Rogers, Shaw challenge Netflix Canada with SVOD rival Shomi

As Canada's Rogers Media and Shaw Media co-launch Shomi, their JV competitor to Netflix, execs in Toronto outlined the strengths of their new video portal, which will launch in November.
August 27, 2014

Canada’s Rogers Media and Shaw Media have unveiled Shomi, a subscription-based VOD service that aims to take on streaming video players such as Netflix.

The new video portal promises a superior user interface, curated programming and content to rival Netflix, accord to top executives from both companies, who addressed a Toronto press conference yesterday (August 26).

But can Shomi really take on Netflix Canada, which launched in 2010 and has a head-start of some three million customers?

“Absolutely,” Rogers Media president Keith Pelley told press. “Our user interface is superior; the content we have is very recent.”

Barb Williams, Shaw Media’s senior VP of content, added: “We are, at our core, great broadcasters with great access to great content, with great connections to studios around the world.”

The launch comes as both cable and broadcast players look to boost their library content for Shomi, an SVOD service priced at CAD$8.99 (US$8.24) a month.

That means doing leading-edge deals with the major studios in Los Angeles that start with traditional linear rights and then pursue VOD, online streaming and mobile streaming and SVOD rights.

“All those deals become more complicated and more layered and it will be important to us that we’re getting the content we want and will serve all those platforms because our customers are expecting it,” Williams argued.

The aim, Pelley added, is to offer current seasons of popular shows on Rogers and Shaw’s existing conventional and specialty platforms, and VOD, and then to stream past seasons of those series on Shomi. The Shaw GO digital app will remain in place, as will Rogers on Demand.

“We see this as complementary to what we already offer viewers.

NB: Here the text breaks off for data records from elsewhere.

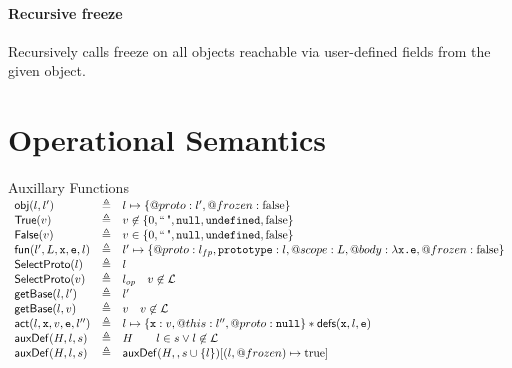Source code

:\documentclass[a4paper]{article}
\begin{document}
\paragraph{Recursive freeze} Recursively calls freeze on all objects reachable
via user-defined fields from the given object.

\section{Operational Semantics}
\newcommand{\auxf}[2]{#1 & \triangleq & #2}
\begin{display}{Auxillary Functions}
  $\begin{array}{lcl}
  \auxf{\obj(l,l')}{l \pointsto \{@proto: l', @frozen: \false\}}\\
  \auxf{\istrue(v)}{v\not\in\{0,\emptystr,\nil,\und,\false\}}\\
  \auxf{\isfalse(v)}{v\in   \{0,\emptystr,\nil,\und,\false\}}\\
  \auxf{\fun(l',L,\js x,\js e,l)}{l'\mapsto\{@proto: \lfp, \js{prototype}:
    l, @scope: L, @body: \lambda \js{x.e}, @frozen: \false\}}\\
  \auxf{\objOrGlob(l)}{l}\\
  \auxf{\objOrGlob(v)}{\lop \quad v\not\in\loc}\\
  \auxf{\getBase(l,l')}{l'}\\
  \auxf{\getBase(l,v)}{v \quad v\not\in\loc}\\
  \auxf{\act(l,\js{x},v,\js{e},l'')}{l\pointsto\{\js{x}:
    v,@this: l'',@proto: \nil\}\sep \defs(\js{x},l,\js{e})}\\
  \auxf{\auxDef(H,l,s)}{H \qquad l \in s \lor l \not\in \loc}\\
  \auxf{\auxDef(H,l,s)}{\auxDef(H,,s \cup\{l\})[(l,@frozen) \mapsto \true]}
  \end{array}$
\end{display}
\end{document}
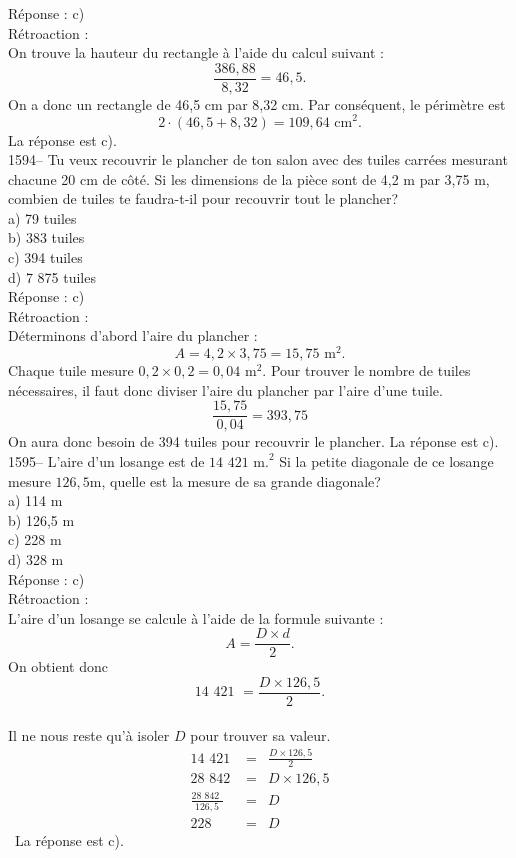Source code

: R\'eponse : c)\\

R\'etroaction :\\
On trouve la hauteur du rectangle \`a l'aide du calcul suivant :
$$\frac{386,88}{8,32}=46,5.$$ On a donc un rectangle de 46,5 cm par
8,32 cm. Par cons\'equent, le p\'erim\`etre est
$$2\cdot(46,5+8,32)=109,64
{\textrm{ cm}}^2.$$ La r\'eponse est c).\\

1594-- Tu veux recouvrir le plancher de ton salon avec des tuiles
carr\'ees mesurant chacune 20 cm de c\^ot\'e. Si les dimensions de
la pi\`ece sont de 4,2 m par 3,75 m, combien de tuiles te
faudra-t-il
pour recouvrir tout le plancher?\\
a) 79 tuiles\\
b) 383 tuiles\\
c) 394 tuiles\\
d) 7 875 tuiles\\

R\'eponse : c)\\

R\'etroaction :\\
D\'eterminons d'abord l'aire du plancher : $$A=4,2\times
3,75=15,75{\textrm{ m}}^2.$$ Chaque tuile mesure $0,2\times
0,2=0,04{\textrm{ m}}^2.$ Pour trouver le nombre de tuiles
n\'ecessaires, il faut donc diviser l'aire du plancher par l'aire
d'une tuile. $$\frac{15,75}{0,04}=393,75$$
On aura donc besoin de 394 tuiles pour recouvrir le plancher. La r\'eponse
est c).\\

1595-- L'aire d'un losange est de ${\textrm{14 421 m.}}^2$ Si la
petite diagonale de ce losange mesure $126,5{\textrm{
m}}$, quelle est la mesure de sa grande diagonale?\\
a) 114 m\\
b) 126,5 m \\
c) 228 m\\
d) 328 m\\

R\'eponse : c)\\

R\'etroaction :\\
L'aire d'un losange se calcule \`a l'aide de la formule suivante :
$$A=\frac{D\times d}{2}.$$
On obtient donc $${\textrm{14 421 }}=\frac{D\times 126,5}{2}.$$\\[3mm]
Il ne nous reste qu'\`a isoler $D$ pour trouver sa valeur.
\begin{eqnarray*}
{\textrm{14 421 }}&=&\frac{{D\times 126,5}}{2}\\[3mm]
{\textrm{28 842 }}&=&D\times 126,5 \\[3mm]
\frac{\textrm{28 842 }}{126,5}&=&D\\[3mm]
228&=&D \end{eqnarray*}\
La r\'eponse est c).\\

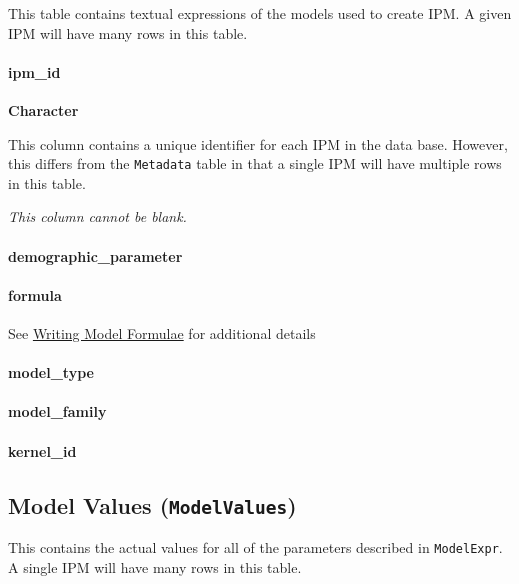 \documentclass[]{article}
\let\oldparagraph\paragraph
\renewcommand{\paragraph}[1]{\oldparagraph{#1}\mbox{}}
\begin{document}
This table contains textual expressions of the models used to create
IPM. A given IPM will have many rows in this table.

\paragraph{ipm\_id}\label{ipm_id-3}

\textbf{Character}

This column contains a unique identifier for each IPM in the data base.
However, this differs from the \texttt{Metadata} table in that a single
IPM will have multiple rows in this table.

\emph{This column cannot be blank.}

\paragraph{demographic\_parameter}\label{demographic_parameter}

\paragraph{formula}\label{formula}

See \protect\hyperlink{model-forms}{Writing Model Formulae} for
additional details

\paragraph{model\_type}\label{model_type}

\paragraph{model\_family}\label{model_family}

\paragraph{kernel\_id}\label{kernel_id}

\subsection{\texorpdfstring{Model Values
(\texttt{ModelValues})}{Model Values (ModelValues)}}\label{model-values-modelvalues}

This contains the actual values for all of the parameters described in
\texttt{ModelExpr}. A single IPM will have many rows in this table.
\end{document}
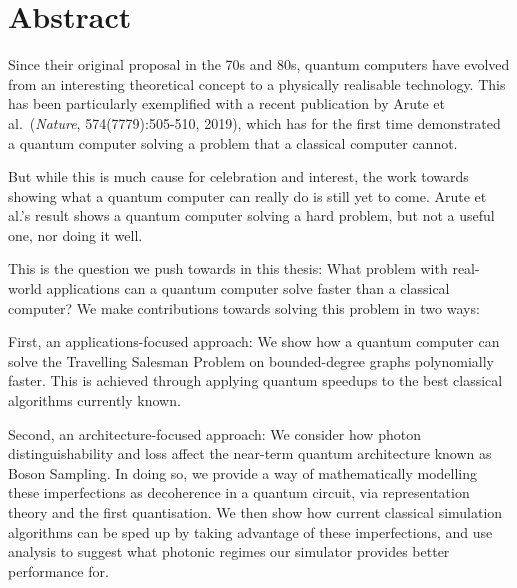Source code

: \chapter*{Abstract}

Since their original proposal in the 70s and 80s, quantum computers have evolved from an interesting theoretical concept to a physically realisable technology. This has been particularly exemplified with a recent publication by Arute et al.~(\emph{Nature}, 574(7779):505-510, 2019), which has for the first time demonstrated a quantum computer solving a problem that a classical computer cannot.

But while this is much cause for celebration and interest, the work towards showing what a quantum computer can really do is still yet to come. Arute et al.'s result shows a quantum computer solving a hard problem, but not a useful one, nor doing it well.

This is the question we push towards in this thesis: What problem with real-world applications can a quantum computer solve faster than a classical computer? We make contributions towards solving this problem in two ways:

First, an applications-focused approach: We show how a quantum computer can solve the Travelling Salesman Problem on bounded-degree graphs polynomially faster. This is achieved through applying quantum speedups to the best classical algorithms currently known.

Second, an architecture-focused approach: We consider how photon distinguishability and loss affect the near-term quantum architecture known as Boson Sampling. In doing so, we provide a way of mathematically modelling these imperfections as decoherence in a quantum circuit, via representation theory and the first quantisation. We then show how current classical simulation algorithms can be sped up by taking advantage of these imperfections, and use analysis to suggest what photonic regimes our simulator provides better performance for.
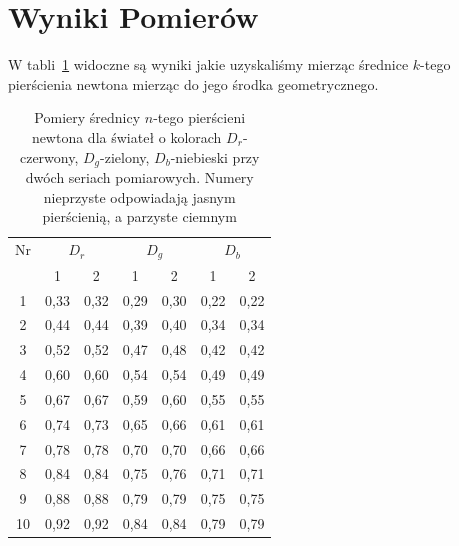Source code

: \documentclass[12pt]{article}
\begin{document}
\section{Wyniki Pomierów}
W tabli~\ref{tab:rgb_measurements_reversed} widoczne są wyniki jakie uzyskaliśmy mierząc średnice \(k\)-tego pierścienia newtona mierząc do jego środka geometrycznego.
\begin{table}[H]
	\centering
	\begin{tabular}{c|cc|cc|cc}
		\toprule
		Nr & \multicolumn{2}{c|}{\(D_r\)} & \multicolumn{2}{c|}{\(D_g\)} & \multicolumn{2}{c}{\(D_b\)}                            \\
		   & 1                            & 2                            & 1                           & 2      & 1      & 2      \\
		\midrule
		1  & 0{,}33                       & 0{,}32                       & 0{,}29                      & 0{,}30 & 0{,}22 & 0{,}22 \\
		2  & 0{,}44                       & 0{,}44                       & 0{,}39                      & 0{,}40 & 0{,}34 & 0{,}34 \\
		3  & 0{,}52                       & 0{,}52                       & 0{,}47                      & 0{,}48 & 0{,}42 & 0{,}42 \\
		4  & 0{,}60                       & 0{,}60                       & 0{,}54                      & 0{,}54 & 0{,}49 & 0{,}49 \\
		5  & 0{,}67                       & 0{,}67                       & 0{,}59                      & 0{,}60 & 0{,}55 & 0{,}55 \\
		6  & 0{,}74                       & 0{,}73                       & 0{,}65                      & 0{,}66 & 0{,}61 & 0{,}61 \\
		7  & 0{,}78                       & 0{,}78                       & 0{,}70                      & 0{,}70 & 0{,}66 & 0{,}66 \\
		8  & 0{,}84                       & 0{,}84                       & 0{,}75                      & 0{,}76 & 0{,}71 & 0{,}71 \\
		9  & 0{,}88                       & 0{,}88                       & 0{,}79                      & 0{,}79 & 0{,}75 & 0{,}75 \\
		10 & 0{,}92                       & 0{,}92                       & 0{,}84                      & 0{,}84 & 0{,}79 & 0{,}79 \\
		\bottomrule
	\end{tabular}
	\caption{Pomiery średnicy \(n\)-tego pierścieni newtona dla świateł o kolorach \(D_r\)-czerwony, \(D_g\)-zielony, \(D_b\)-niebieski przy dwóch seriach pomiarowych. Numery nieprzyste odpowiadają jasnym pierścienią, a parzyste ciemnym}
	\label{tab:rgb_measurements_reversed}
\end{table}
\end{document}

Global GO will remain, and as a new season of Sleepy Hollow stacks on Global GO, past seasons will be on Shomi,” Williams said.

In all, Shomi will feature some 14,000 episodes and movie titles when it launches in beta stage in November. The testing phase is expected to run from six to 12 months as the joint venture between Rogers and Shaw makes tweaks based on customer feedback, and takes on new distribution partners.

Shomi will launch with around 30% Canadian content, much of that coming from national pubcaster the CBC as part of a programming supply deal.